Y puedo no escribir los versos más tristes esta noche. No escribir, por ejemplo: «La noche está estrellada, y tiritan, azules, los astros, a lo lejos, sino Todos los días hay higos desparramados. Y entonces el nudo en la garganta. La mano convertida en puño en el estómago. Lo más sencillo, lo más visceral, sería aquí dejarse llevar por la ira, la furia, pero no. La magia del libro es que todo este entramado tan sórdido, violento, macabro, se resuelve así:
Ésa es la magia en este País; ahora estás, ahora no estás, ahora estás, pero muerto.
Hay en el texto, en todos los personajes, una energía y voluntad irrefrenable. Una actividad que les lleva a desenterrar los libros de la Biblioteca Ambulante de los Enfermos. Un arrebato de locura que les hará soñar con la idea de que a el Ensayo de Insurrección de antaño le puede suceder El Ensayo de Resurrección. El colofón sería luego el Ensayo de Redención. Una suma no obstante de ensayo y error horror.
Leo: A veces una palabra nos devuelve a la esencia de las cosas. A veces una novela tan quintaesenciada y plausible como la presente (a pesar de su extensión) te remueve y conmueve.
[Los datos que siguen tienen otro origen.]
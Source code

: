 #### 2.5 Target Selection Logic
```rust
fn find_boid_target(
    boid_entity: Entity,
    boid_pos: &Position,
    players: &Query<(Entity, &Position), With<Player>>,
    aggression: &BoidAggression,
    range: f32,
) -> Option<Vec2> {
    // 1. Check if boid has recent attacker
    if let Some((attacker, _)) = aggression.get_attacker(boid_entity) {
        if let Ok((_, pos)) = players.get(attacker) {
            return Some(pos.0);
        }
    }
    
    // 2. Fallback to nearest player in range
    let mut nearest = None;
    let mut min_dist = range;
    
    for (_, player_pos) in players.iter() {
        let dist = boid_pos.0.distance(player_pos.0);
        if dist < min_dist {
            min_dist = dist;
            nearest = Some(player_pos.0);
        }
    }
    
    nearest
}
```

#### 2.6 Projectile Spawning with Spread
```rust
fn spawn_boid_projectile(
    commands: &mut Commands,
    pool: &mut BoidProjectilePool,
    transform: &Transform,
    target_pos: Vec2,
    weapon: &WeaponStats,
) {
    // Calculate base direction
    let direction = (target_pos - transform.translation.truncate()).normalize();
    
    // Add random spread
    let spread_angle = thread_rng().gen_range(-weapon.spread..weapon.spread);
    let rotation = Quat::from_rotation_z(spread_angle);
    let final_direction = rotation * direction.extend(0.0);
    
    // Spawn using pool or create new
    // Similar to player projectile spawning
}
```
Sobre este contexto histórico Eduardo vierte un sinfín de reflexiones sobre la memoria y el olvido, acerca de la identidad, las acciones pretéritas y los errores cometidos, la necesidad de tener un pasado y la conciencia muy presente de lo poco que dura todo esto.
Concluyo con estas palabras de Aurora.
Qué pronto nos llegó el futuro, Juan Pablo, fui feliz unas horas y luego se me olvidó por qué fui feliz.